In a case of dueling summary judgment motions, a defendant insurance company came up on the short end of the stick on two principal legal issues resulting in a summary judgment finding in favor of Plaintiff, Wells Cargo, Inc.

The insurance claims arise out of a CERCLA cost recovery proceeding initiated by the U.S. Department of Agriculture Forest Service against Wells Cargo for contamination at the North Maybe Mine in Southeast Idaho.  Wells Cargo conducted mining operations at the Site from 1965-1967, when Wells Cargo was insured under policies issued by Transport Insurance.

Transport denied any duty to defend Wells Cargo in the underlying proceeding and rejected Wells Cargo’s claim for reimbursement of the costs Wells Cargo incurred in connection with an ongoing Remedial Investigation and Feasibility Study of the Site.

As to the duty to defend issue, the parties agreed that Transport had a duty to defend against suits but disagreed that the term “suits” would include a CERCLA administrative proceeding such as the one that gave rise to Wells Cargo’s insurance claim.  Relying on 9th Circuit and Idaho case law, the Court had little difficulty rejecting Transport’s arguments, finding that the Government allegations against Wells Cargo, “if found to be true, created potential for liability for property damage which would be covered by the Transport policies.”
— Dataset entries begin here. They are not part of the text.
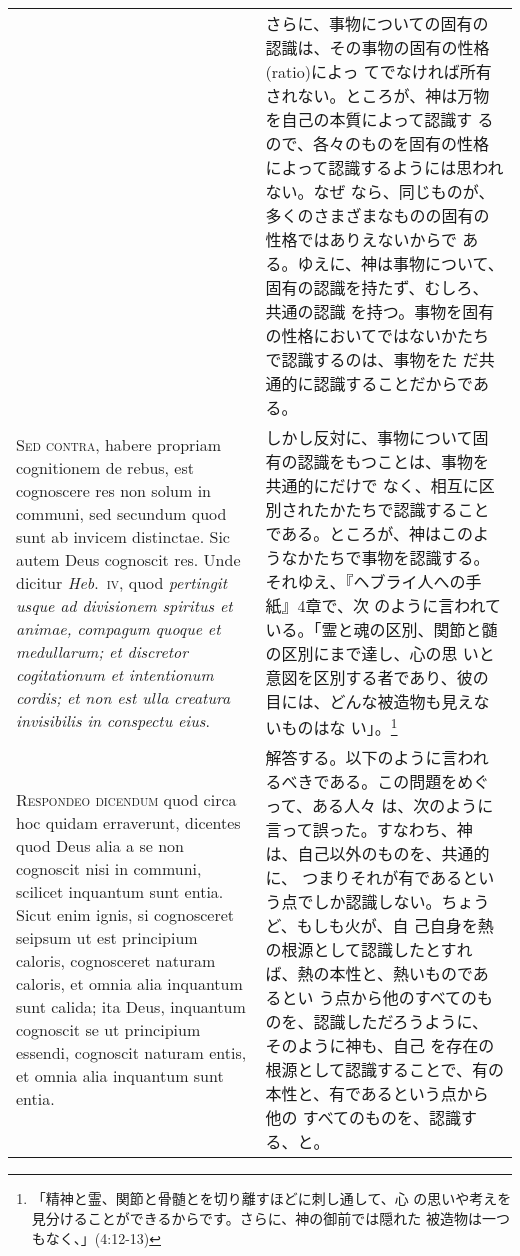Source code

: \documentclass[10pt]{jsarticle} %
\begin{document}
\begin{longtable}{p{21em}p{21em}}
&

さらに、事物についての固有の認識は、その事物の固有の性格(ratio)によっ
てでなければ所有されない。ところが、神は万物を自己の本質によって認識す
るので、各々のものを固有の性格によって認識するようには思われない。なぜ
なら、同じものが、多くのさまざまなものの固有の性格ではありえないからで
ある。ゆえに、神は事物について、固有の認識を持たず、むしろ、共通の認識
を持つ。事物を固有の性格においてではないかたちで認識するのは、事物をた
だ共通的に認識することだからである。

\\


{\scshape Sed contra}, habere propriam cognitionem de rebus, est
cognoscere res non solum in communi, sed secundum quod sunt ab invicem
distinctae. Sic autem Deus cognoscit res. Unde dicitur {\itshape
Heb}.~{\scshape iv}, quod {\itshape pertingit usque ad divisionem
spiritus et animae, compagum quoque et medullarum; et discretor
cogitationum et intentionum cordis; et non est ulla creatura
invisibilis in conspectu eius}.


&

しかし反対に、事物について固有の認識をもつことは、事物を共通的にだけで
なく、相互に区別されたかたちで認識することである。ところが、神はこのよ
うなかたちで事物を認識する。それゆえ、『ヘブライ人への手紙』4章で、次
のように言われている。「霊と魂の区別、関節と髄の区別にまで達し、心の思
いと意図を区別する者であり、彼の目には、どんな被造物も見えないものはな
い」。\footnote{「精神と霊、関節と骨髄とを切り離すほどに刺し通して、心
の思いや考えを見分けることができるからです。さらに、神の御前では隠れた
被造物は一つもなく、」(4:12-13)}


\\


{\scshape Respondeo dicendum} quod circa hoc quidam erraverunt,
dicentes quod Deus alia a se non cognoscit nisi in communi, scilicet
inquantum sunt entia. Sicut enim ignis, si cognosceret seipsum ut est
principium caloris, cognosceret naturam caloris, et omnia alia
inquantum sunt calida; ita Deus, inquantum cognoscit se ut principium
essendi, cognoscit naturam entis, et omnia alia inquantum sunt entia.

&

解答する。以下のように言われるべきである。この問題をめぐって、ある人々
は、次のように言って誤った。すなわち、神は、自己以外のものを、共通的に、
つまりそれが有であるという点でしか認識しない。ちょうど、もしも火が、自
己自身を熱の根源として認識したとすれば、熱の本性と、熱いものであるとい
う点から他のすべてのものを、認識しただろうように、そのように神も、自己
を存在の根源として認識することで、有の本性と、有であるという点から他の
すべてのものを、認識する、と。


\end{longtable}
\end{document}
The second issue of whether RI/FS costs constitute defense costs, as advanced by Wells Cargo, or indemnity claims, as advanced by Transport, the Court admitted was less clear given the absence of guiding case law on the issue.  Ultimately, however, the Court accepted Wells Cargo’s position that it had participated in the RI/FS process as a means of investigating and thus defending the contamination claims and ruled that the costs were recoverable defense costs.

While the decision did not address the type of notification/communications between the parties regarding the incurrence of RI/FS costs, if any, under the reasoning of this case, a PRP should take reasonable steps to document and notify its insurer of the purpose of its participation in RI/FS type activities to better ensure their recovery as defense costs – not indemnity claims.